* Activity *
Below are the entries; determine how many of their lines contain the string "factors" and give that figure alone.

(Dataset items)

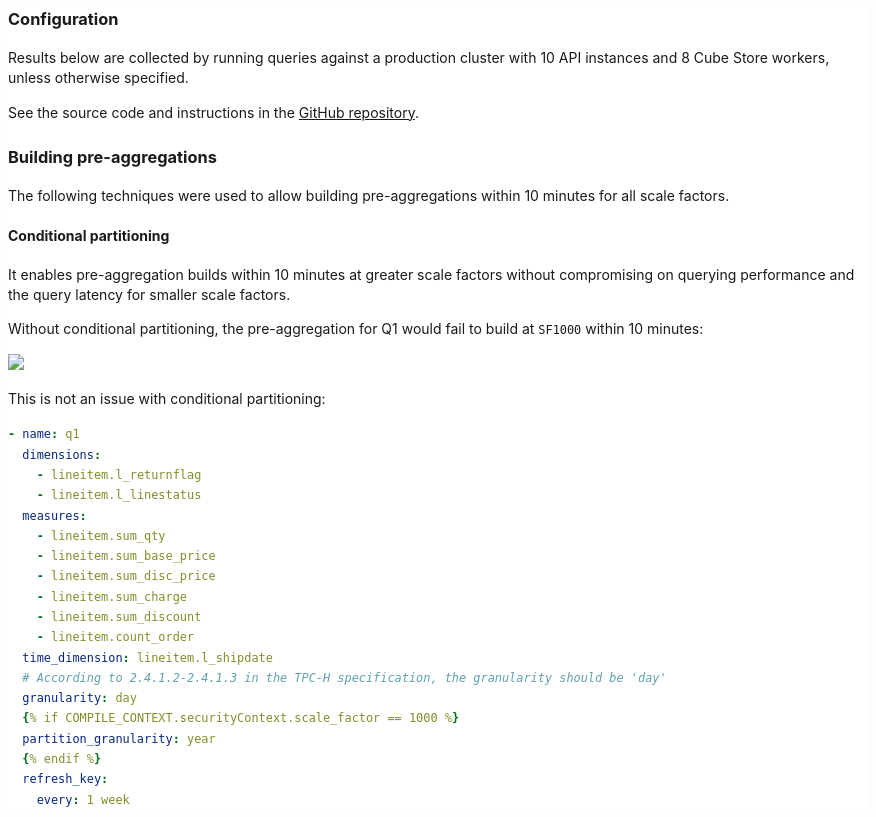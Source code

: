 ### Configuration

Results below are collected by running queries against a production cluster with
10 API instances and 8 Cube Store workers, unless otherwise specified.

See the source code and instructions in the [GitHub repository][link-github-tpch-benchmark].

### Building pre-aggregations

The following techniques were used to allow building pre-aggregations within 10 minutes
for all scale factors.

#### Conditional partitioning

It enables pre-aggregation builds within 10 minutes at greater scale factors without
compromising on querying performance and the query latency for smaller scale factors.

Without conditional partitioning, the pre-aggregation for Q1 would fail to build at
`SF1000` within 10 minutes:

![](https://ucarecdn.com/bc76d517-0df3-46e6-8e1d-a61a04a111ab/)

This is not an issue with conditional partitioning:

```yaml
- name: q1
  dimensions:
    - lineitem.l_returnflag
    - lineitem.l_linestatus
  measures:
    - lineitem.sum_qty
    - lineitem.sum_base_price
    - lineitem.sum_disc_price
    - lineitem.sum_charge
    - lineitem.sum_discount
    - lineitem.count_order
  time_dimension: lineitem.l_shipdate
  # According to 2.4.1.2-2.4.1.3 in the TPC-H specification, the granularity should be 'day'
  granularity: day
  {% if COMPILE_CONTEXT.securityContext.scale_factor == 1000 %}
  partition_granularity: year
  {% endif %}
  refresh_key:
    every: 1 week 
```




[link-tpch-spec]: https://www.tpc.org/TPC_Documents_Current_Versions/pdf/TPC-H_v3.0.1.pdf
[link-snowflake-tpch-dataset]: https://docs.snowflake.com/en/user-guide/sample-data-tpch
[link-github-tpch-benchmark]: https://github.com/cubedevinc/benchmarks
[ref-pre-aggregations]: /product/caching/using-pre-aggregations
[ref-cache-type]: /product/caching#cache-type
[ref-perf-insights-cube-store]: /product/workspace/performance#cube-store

* Result *
3